• What to produce: Repeat, exactly and with no pictures, the lines that run from the beginning of the entries through the line containing "This repository contains".

────────────────────────────────────────

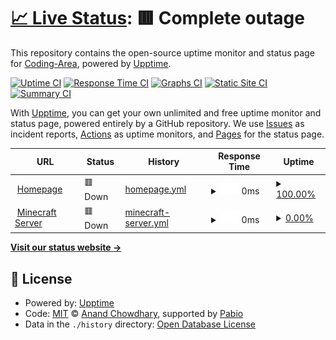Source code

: # [📈 Live Status](https://status.coding-area.net): <!--live status--> **🟥 Complete outage**

This repository contains the open-source uptime monitor and status page for [Coding-Area](coding-area.net), powered by [Upptime](https://github.com/upptime/upptime).

[![Uptime CI](https://github.com/coding-area-net/status.coding-area.net/workflows/Uptime%20CI/badge.svg)](https://github.com/coding-area-net/status.coding-area.net/actions?query=workflow%3A%22Uptime+CI%22)
[![Response Time CI](https://github.com/coding-area-net/status.coding-area.net/workflows/Response%20Time%20CI/badge.svg)](https://github.com/coding-area-net/status.coding-area.net/actions?query=workflow%3A%22Response+Time+CI%22)
[![Graphs CI](https://github.com/coding-area-net/status.coding-area.net/workflows/Graphs%20CI/badge.svg)](https://github.com/coding-area-net/status.coding-area.net/actions?query=workflow%3A%22Graphs+CI%22)
[![Static Site CI](https://github.com/coding-area-net/status.coding-area.net/workflows/Static%20Site%20CI/badge.svg)](https://github.com/coding-area-net/status.coding-area.net/actions?query=workflow%3A%22Static+Site+CI%22)
[![Summary CI](https://github.com/coding-area-net/status.coding-area.net/workflows/Summary%20CI/badge.svg)](https://github.com/coding-area-net/status.coding-area.net/actions?query=workflow%3A%22Summary+CI%22)

With [Upptime](https://upptime.js.org), you can get your own unlimited and free uptime monitor and status page, powered entirely by a GitHub repository. We use [Issues](https://github.com/coding-area-net/status.coding-area.net/issues) as incident reports, [Actions](https://github.com/coding-area-net/status.coding-area.net/actions) as uptime monitors, and [Pages](https://status.coding-area.net) for the status page.

<!--start: status pages-->
<!-- This summary is generated by Upptime (https://github.com/upptime/upptime) -->
<!-- Do not edit this manually, your changes will be overwritten -->
<!-- prettier-ignore -->
| URL | Status | History | Response Time | Uptime |
| --- | ------ | ------- | ------------- | ------ |
| <img alt="" src="https://icons.duckduckgo.com/ip3/coding-area.net.ico" height="13"> [Homepage](https://coding-area.net) | 🟥 Down | [homepage.yml](https://github.com/coding-area-net/status.coding-area.net/commits/HEAD/history/homepage.yml) | <details><summary><img alt="Response time graph" src="./graphs/homepage/response-time-week.png" height="20"> 0ms</summary><br><a href="https://status.coding-area.net/history/homepage"><img alt="Response time 717" src="https://img.shields.io/endpoint?url=https%3A%2F%2Fraw.githubusercontent.com%2Fcoding-area-net%2Fstatus.coding-area.net%2FHEAD%2Fapi%2Fhomepage%2Fresponse-time.json"></a><br><a href="https://status.coding-area.net/history/homepage"><img alt="24-hour response time 0" src="https://img.shields.io/endpoint?url=https%3A%2F%2Fraw.githubusercontent.com%2Fcoding-area-net%2Fstatus.coding-area.net%2FHEAD%2Fapi%2Fhomepage%2Fresponse-time-day.json"></a><br><a href="https://status.coding-area.net/history/homepage"><img alt="7-day response time 0" src="https://img.shields.io/endpoint?url=https%3A%2F%2Fraw.githubusercontent.com%2Fcoding-area-net%2Fstatus.coding-area.net%2FHEAD%2Fapi%2Fhomepage%2Fresponse-time-week.json"></a><br><a href="https://status.coding-area.net/history/homepage"><img alt="30-day response time 0" src="https://img.shields.io/endpoint?url=https%3A%2F%2Fraw.githubusercontent.com%2Fcoding-area-net%2Fstatus.coding-area.net%2FHEAD%2Fapi%2Fhomepage%2Fresponse-time-month.json"></a><br><a href="https://status.coding-area.net/history/homepage"><img alt="1-year response time 717" src="https://img.shields.io/endpoint?url=https%3A%2F%2Fraw.githubusercontent.com%2Fcoding-area-net%2Fstatus.coding-area.net%2FHEAD%2Fapi%2Fhomepage%2Fresponse-time-year.json"></a></details> | <details><summary><a href="https://status.coding-area.net/history/homepage">100.00%</a></summary><a href="https://status.coding-area.net/history/homepage"><img alt="All-time uptime 85.09%" src="https://img.shields.io/endpoint?url=https%3A%2F%2Fraw.githubusercontent.com%2Fcoding-area-net%2Fstatus.coding-area.net%2FHEAD%2Fapi%2Fhomepage%2Fuptime.json"></a><br><a href="https://status.coding-area.net/history/homepage"><img alt="24-hour uptime 100.00%" src="https://img.shields.io/endpoint?url=https%3A%2F%2Fraw.githubusercontent.com%2Fcoding-area-net%2Fstatus.coding-area.net%2FHEAD%2Fapi%2Fhomepage%2Fuptime-day.json"></a><br><a href="https://status.coding-area.net/history/homepage"><img alt="7-day uptime 100.00%" src="https://img.shields.io/endpoint?url=https%3A%2F%2Fraw.githubusercontent.com%2Fcoding-area-net%2Fstatus.coding-area.net%2FHEAD%2Fapi%2Fhomepage%2Fuptime-week.json"></a><br><a href="https://status.coding-area.net/history/homepage"><img alt="30-day uptime 100.00%" src="https://img.shields.io/endpoint?url=https%3A%2F%2Fraw.githubusercontent.com%2Fcoding-area-net%2Fstatus.coding-area.net%2FHEAD%2Fapi%2Fhomepage%2Fuptime-month.json"></a><br><a href="https://status.coding-area.net/history/homepage"><img alt="1-year uptime 85.09%" src="https://img.shields.io/endpoint?url=https%3A%2F%2Fraw.githubusercontent.com%2Fcoding-area-net%2Fstatus.coding-area.net%2FHEAD%2Fapi%2Fhomepage%2Fuptime-year.json"></a></details>
| <img alt="" src="https://icons.duckduckgo.com/ip3/null.ico" height="13"> [Minecraft Server](coding-area.net) | 🟥 Down | [minecraft-server.yml](https://github.com/coding-area-net/status.coding-area.net/commits/HEAD/history/minecraft-server.yml) | <details><summary><img alt="Response time graph" src="./graphs/minecraft-server/response-time-week.png" height="20"> 0ms</summary><br><a href="https://status.coding-area.net/history/minecraft-server"><img alt="Response time 122" src="https://img.shields.io/endpoint?url=https%3A%2F%2Fraw.githubusercontent.com%2Fcoding-area-net%2Fstatus.coding-area.net%2FHEAD%2Fapi%2Fminecraft-server%2Fresponse-time.json"></a><br><a href="https://status.coding-area.net/history/minecraft-server"><img alt="24-hour response time 0" src="https://img.shields.io/endpoint?url=https%3A%2F%2Fraw.githubusercontent.com%2Fcoding-area-net%2Fstatus.coding-area.net%2FHEAD%2Fapi%2Fminecraft-server%2Fresponse-time-day.json"></a><br><a href="https://status.coding-area.net/history/minecraft-server"><img alt="7-day response time 0" src="https://img.shields.io/endpoint?url=https%3A%2F%2Fraw.githubusercontent.com%2Fcoding-area-net%2Fstatus.coding-area.net%2FHEAD%2Fapi%2Fminecraft-server%2Fresponse-time-week.json"></a><br><a href="https://status.coding-area.net/history/minecraft-server"><img alt="30-day response time 0" src="https://img.shields.io/endpoint?url=https%3A%2F%2Fraw.githubusercontent.com%2Fcoding-area-net%2Fstatus.coding-area.net%2FHEAD%2Fapi%2Fminecraft-server%2Fresponse-time-month.json"></a><br><a href="https://status.coding-area.net/history/minecraft-server"><img alt="1-year response time 122" src="https://img.shields.io/endpoint?url=https%3A%2F%2Fraw.githubusercontent.com%2Fcoding-area-net%2Fstatus.coding-area.net%2FHEAD%2Fapi%2Fminecraft-server%2Fresponse-time-year.json"></a></details> | <details><summary><a href="https://status.coding-area.net/history/minecraft-server">0.00%</a></summary><a href="https://status.coding-area.net/history/minecraft-server"><img alt="All-time uptime 49.68%" src="https://img.shields.io/endpoint?url=https%3A%2F%2Fraw.githubusercontent.com%2Fcoding-area-net%2Fstatus.coding-area.net%2FHEAD%2Fapi%2Fminecraft-server%2Fuptime.json"></a><br><a href="https://status.coding-area.net/history/minecraft-server"><img alt="24-hour uptime 0.00%" src="https://img.shields.io/endpoint?url=https%3A%2F%2Fraw.githubusercontent.com%2Fcoding-area-net%2Fstatus.coding-area.net%2FHEAD%2Fapi%2Fminecraft-server%2Fuptime-day.json"></a><br><a href="https://status.coding-area.net/history/minecraft-server"><img alt="7-day uptime 0.00%" src="https://img.shields.io/endpoint?url=https%3A%2F%2Fraw.githubusercontent.com%2Fcoding-area-net%2Fstatus.coding-area.net%2FHEAD%2Fapi%2Fminecraft-server%2Fuptime-week.json"></a><br><a href="https://status.coding-area.net/history/minecraft-server"><img alt="30-day uptime 0.00%" src="https://img.shields.io/endpoint?url=https%3A%2F%2Fraw.githubusercontent.com%2Fcoding-area-net%2Fstatus.coding-area.net%2FHEAD%2Fapi%2Fminecraft-server%2Fuptime-month.json"></a><br><a href="https://status.coding-area.net/history/minecraft-server"><img alt="1-year uptime 49.68%" src="https://img.shields.io/endpoint?url=https%3A%2F%2Fraw.githubusercontent.com%2Fcoding-area-net%2Fstatus.coding-area.net%2FHEAD%2Fapi%2Fminecraft-server%2Fuptime-year.json"></a></details>

<!--end: status pages-->

[**Visit our status website →**](https://status.coding-area.net)

## 📄 License

- Powered by: [Upptime](https://github.com/upptime/upptime)
- Code: [MIT](./LICENSE) © [Anand Chowdhary](https://anandchowdhary.com), supported by [Pabio](https://pabio.com)
- Data in the `./history` directory: [Open Database License](https://opendatacommons.org/licenses/odbl/1-0/)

────────────────────────────────────────

• Answer section:
Source code

: # [📈 Live Status](https://status.coding-area.net): <!--live status--> **🟥 Complete outage**

This repository contains the open-source uptime monitor and status page for [Coding-Area](coding-area.net), powered by [Upptime](https://github.com/upptime/upptime).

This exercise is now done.